Your answer should be the lines from the start of the records through the line with "logic (e.g.\ conflict", copied word for word.

◆ **Data shown**
+--
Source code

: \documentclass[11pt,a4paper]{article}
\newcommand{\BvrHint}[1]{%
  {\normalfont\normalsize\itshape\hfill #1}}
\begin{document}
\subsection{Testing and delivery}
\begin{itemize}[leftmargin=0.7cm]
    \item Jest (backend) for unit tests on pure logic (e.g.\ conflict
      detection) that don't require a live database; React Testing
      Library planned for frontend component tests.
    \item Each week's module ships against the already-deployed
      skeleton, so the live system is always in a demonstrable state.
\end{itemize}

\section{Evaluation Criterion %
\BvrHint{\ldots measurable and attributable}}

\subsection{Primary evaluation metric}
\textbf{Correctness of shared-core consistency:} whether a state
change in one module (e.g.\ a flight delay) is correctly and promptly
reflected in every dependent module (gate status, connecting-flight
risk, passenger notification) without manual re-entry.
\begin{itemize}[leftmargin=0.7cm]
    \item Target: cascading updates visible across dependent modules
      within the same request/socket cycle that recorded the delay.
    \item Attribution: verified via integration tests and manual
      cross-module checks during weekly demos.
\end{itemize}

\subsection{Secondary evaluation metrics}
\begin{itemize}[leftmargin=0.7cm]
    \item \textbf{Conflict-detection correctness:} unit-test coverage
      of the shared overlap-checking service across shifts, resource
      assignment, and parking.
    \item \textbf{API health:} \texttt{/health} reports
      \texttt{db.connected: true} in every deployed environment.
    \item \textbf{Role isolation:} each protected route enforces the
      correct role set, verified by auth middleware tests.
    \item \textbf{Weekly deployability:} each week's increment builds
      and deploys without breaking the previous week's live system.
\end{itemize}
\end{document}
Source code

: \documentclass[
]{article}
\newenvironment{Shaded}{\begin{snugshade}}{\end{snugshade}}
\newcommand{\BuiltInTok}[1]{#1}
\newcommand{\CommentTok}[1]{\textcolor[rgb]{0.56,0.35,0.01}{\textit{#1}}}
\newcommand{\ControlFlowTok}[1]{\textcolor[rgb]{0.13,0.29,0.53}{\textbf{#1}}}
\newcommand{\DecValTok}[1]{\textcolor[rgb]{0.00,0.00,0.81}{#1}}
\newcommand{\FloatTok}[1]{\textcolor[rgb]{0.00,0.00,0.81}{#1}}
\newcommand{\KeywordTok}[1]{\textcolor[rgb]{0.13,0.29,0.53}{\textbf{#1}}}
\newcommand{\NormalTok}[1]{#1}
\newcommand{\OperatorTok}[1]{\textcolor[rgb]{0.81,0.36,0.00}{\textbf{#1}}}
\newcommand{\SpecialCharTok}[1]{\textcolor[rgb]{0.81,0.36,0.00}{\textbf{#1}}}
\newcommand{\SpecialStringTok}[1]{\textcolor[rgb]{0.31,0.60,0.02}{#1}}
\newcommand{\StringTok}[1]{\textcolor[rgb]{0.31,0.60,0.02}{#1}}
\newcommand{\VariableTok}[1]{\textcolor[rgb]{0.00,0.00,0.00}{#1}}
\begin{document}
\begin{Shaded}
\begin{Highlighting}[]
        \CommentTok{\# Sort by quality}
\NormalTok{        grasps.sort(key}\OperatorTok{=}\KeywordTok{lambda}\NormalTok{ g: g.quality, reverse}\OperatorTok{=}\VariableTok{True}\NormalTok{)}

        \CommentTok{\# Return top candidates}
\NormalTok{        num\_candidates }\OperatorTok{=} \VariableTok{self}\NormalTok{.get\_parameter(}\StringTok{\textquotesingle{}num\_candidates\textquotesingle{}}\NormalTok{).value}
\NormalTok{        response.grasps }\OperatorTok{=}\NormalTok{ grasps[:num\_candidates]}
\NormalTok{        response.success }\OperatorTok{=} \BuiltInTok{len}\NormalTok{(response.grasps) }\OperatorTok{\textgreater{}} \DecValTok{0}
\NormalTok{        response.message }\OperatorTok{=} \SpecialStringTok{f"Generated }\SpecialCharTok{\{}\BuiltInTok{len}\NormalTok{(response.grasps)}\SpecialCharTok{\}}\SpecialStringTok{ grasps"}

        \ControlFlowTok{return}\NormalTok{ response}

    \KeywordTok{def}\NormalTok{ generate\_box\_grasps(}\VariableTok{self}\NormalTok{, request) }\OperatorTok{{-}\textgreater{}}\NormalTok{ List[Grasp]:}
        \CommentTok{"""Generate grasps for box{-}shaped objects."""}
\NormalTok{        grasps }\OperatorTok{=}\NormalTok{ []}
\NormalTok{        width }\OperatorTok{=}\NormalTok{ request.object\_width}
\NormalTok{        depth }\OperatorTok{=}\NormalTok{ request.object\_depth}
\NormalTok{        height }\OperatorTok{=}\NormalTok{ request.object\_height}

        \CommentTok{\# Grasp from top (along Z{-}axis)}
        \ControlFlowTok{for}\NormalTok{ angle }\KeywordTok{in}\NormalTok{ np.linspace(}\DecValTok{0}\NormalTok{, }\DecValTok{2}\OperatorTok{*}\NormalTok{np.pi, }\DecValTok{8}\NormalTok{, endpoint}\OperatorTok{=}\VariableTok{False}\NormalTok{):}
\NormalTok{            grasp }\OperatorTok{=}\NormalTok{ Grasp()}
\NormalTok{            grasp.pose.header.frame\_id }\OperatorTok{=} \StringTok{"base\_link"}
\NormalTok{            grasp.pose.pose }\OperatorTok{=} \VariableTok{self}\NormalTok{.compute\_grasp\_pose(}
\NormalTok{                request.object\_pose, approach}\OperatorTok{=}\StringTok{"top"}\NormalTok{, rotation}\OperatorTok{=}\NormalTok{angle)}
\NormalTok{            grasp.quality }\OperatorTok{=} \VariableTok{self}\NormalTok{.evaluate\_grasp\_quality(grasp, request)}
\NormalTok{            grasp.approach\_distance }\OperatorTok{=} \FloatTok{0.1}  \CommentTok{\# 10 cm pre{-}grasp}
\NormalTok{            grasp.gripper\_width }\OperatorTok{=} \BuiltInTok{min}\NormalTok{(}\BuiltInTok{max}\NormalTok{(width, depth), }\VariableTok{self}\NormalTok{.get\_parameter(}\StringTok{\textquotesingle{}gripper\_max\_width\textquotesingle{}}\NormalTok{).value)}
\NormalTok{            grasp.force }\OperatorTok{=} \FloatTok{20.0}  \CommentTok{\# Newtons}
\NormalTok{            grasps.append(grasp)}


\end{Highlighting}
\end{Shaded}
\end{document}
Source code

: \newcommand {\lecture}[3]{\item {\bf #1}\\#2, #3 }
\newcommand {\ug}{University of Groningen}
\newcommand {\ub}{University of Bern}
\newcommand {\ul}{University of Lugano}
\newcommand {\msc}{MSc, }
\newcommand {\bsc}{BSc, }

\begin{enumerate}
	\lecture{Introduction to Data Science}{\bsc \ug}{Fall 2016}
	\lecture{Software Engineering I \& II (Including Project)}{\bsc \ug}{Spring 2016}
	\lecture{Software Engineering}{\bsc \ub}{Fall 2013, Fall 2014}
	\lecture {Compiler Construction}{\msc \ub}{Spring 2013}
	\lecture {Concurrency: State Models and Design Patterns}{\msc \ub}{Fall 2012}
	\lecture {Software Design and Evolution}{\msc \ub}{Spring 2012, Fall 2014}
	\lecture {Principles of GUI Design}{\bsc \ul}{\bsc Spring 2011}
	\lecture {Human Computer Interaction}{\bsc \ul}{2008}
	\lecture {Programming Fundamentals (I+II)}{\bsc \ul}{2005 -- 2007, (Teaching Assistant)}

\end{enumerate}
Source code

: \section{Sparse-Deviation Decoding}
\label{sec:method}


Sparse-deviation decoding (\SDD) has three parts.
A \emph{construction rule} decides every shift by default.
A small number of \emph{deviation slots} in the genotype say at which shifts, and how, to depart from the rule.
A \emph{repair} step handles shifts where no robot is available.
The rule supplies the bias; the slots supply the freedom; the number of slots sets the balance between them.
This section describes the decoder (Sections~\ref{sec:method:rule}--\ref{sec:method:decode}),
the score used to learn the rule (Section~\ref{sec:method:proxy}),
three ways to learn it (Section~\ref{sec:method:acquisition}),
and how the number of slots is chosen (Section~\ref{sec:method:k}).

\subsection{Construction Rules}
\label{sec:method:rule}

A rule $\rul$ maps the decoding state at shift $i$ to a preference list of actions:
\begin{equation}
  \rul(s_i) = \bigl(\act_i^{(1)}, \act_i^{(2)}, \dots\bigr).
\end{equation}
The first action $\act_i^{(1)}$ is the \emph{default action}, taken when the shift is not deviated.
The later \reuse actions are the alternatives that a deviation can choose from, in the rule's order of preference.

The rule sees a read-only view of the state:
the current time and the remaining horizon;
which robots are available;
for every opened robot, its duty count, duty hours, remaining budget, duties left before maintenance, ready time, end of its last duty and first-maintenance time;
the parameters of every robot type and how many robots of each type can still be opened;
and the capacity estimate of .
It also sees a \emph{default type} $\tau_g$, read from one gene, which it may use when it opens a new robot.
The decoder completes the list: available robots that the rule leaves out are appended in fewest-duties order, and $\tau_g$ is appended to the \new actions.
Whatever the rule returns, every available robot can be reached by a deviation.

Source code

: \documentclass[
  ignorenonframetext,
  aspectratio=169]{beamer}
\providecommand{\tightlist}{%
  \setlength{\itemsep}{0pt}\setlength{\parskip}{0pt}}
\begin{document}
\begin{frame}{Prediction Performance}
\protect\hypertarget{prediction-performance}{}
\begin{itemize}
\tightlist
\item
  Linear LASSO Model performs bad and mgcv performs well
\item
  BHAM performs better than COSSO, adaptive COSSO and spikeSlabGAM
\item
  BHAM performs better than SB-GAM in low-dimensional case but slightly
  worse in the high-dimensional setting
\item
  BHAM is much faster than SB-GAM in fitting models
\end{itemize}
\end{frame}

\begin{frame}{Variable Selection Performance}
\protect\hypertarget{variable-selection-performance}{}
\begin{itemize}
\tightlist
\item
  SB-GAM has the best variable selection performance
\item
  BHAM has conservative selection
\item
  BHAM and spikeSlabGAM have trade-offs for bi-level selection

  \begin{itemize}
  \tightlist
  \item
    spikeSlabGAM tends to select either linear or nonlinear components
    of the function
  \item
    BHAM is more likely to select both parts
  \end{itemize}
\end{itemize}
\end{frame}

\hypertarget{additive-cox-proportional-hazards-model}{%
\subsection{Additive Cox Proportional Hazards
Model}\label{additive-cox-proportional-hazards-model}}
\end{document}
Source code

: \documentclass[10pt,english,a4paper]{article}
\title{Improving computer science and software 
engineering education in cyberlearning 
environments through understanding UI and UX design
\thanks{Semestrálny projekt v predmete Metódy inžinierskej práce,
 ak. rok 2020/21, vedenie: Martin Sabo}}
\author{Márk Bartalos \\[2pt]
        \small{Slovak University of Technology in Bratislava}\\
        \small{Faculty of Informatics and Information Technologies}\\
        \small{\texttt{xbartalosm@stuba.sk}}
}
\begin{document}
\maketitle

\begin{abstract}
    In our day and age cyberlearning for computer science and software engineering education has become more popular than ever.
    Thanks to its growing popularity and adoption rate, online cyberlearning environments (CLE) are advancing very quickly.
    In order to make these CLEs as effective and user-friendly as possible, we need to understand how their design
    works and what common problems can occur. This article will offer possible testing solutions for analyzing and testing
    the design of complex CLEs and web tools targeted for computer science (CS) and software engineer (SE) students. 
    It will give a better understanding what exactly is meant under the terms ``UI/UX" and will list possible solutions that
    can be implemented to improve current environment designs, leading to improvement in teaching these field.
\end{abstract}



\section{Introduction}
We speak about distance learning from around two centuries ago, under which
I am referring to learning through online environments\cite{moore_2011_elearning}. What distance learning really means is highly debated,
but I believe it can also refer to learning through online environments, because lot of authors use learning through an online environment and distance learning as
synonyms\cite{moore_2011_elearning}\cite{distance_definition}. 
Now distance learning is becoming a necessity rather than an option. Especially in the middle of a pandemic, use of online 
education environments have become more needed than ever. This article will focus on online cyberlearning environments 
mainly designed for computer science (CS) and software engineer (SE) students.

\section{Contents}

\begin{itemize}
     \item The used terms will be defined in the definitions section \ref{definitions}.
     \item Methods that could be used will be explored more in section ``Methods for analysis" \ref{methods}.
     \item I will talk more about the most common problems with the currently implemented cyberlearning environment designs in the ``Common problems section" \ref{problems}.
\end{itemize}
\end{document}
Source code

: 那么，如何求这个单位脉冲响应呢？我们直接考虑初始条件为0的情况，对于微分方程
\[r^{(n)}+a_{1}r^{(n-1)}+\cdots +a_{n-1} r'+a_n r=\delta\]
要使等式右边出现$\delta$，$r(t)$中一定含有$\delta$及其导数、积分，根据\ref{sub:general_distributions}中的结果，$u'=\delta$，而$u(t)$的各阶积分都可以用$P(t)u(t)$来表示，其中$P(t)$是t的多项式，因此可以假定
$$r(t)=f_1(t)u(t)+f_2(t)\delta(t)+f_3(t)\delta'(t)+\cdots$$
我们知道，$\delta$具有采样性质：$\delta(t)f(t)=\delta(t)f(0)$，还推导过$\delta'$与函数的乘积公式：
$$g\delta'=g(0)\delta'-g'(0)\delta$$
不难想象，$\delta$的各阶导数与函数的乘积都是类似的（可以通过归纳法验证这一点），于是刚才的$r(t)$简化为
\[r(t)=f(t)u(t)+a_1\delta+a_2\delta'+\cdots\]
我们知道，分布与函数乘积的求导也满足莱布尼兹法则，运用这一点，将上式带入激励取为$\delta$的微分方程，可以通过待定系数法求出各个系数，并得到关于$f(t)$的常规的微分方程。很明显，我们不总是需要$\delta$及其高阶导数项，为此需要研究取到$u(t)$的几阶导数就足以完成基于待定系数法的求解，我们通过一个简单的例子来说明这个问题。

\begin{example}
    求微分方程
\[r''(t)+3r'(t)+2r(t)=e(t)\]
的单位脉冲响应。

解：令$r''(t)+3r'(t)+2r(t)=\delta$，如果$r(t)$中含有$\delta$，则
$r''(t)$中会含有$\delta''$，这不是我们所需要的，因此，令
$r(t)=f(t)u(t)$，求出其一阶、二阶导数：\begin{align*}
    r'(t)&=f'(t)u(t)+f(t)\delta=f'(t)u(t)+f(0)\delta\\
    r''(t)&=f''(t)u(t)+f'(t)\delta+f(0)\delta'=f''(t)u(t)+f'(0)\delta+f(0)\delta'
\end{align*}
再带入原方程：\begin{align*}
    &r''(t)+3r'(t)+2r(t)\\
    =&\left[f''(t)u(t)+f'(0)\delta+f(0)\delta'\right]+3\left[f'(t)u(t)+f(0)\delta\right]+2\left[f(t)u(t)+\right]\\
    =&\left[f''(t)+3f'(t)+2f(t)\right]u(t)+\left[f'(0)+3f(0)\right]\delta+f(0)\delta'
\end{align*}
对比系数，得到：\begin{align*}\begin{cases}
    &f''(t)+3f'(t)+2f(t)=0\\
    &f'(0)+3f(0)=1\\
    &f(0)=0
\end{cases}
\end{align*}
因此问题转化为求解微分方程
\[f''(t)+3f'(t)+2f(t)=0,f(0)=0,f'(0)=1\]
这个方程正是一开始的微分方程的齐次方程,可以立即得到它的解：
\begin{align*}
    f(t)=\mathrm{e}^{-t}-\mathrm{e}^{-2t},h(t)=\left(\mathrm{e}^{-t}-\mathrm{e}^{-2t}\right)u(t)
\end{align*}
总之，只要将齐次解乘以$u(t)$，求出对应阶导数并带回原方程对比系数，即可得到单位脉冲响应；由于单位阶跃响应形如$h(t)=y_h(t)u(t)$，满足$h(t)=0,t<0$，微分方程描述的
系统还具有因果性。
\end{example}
+--
◆ **Response for this exercise**
Source code

: \documentclass[11pt,a4paper]{article}
\newcommand{\BvrHint}[1]{%
  {\normalfont\normalsize\itshape\hfill #1}}
\begin{document}
\subsection{Testing and delivery}
\begin{itemize}[leftmargin=0.7cm]
    \item Jest (backend) for unit tests on pure logic (e.g.\ conflict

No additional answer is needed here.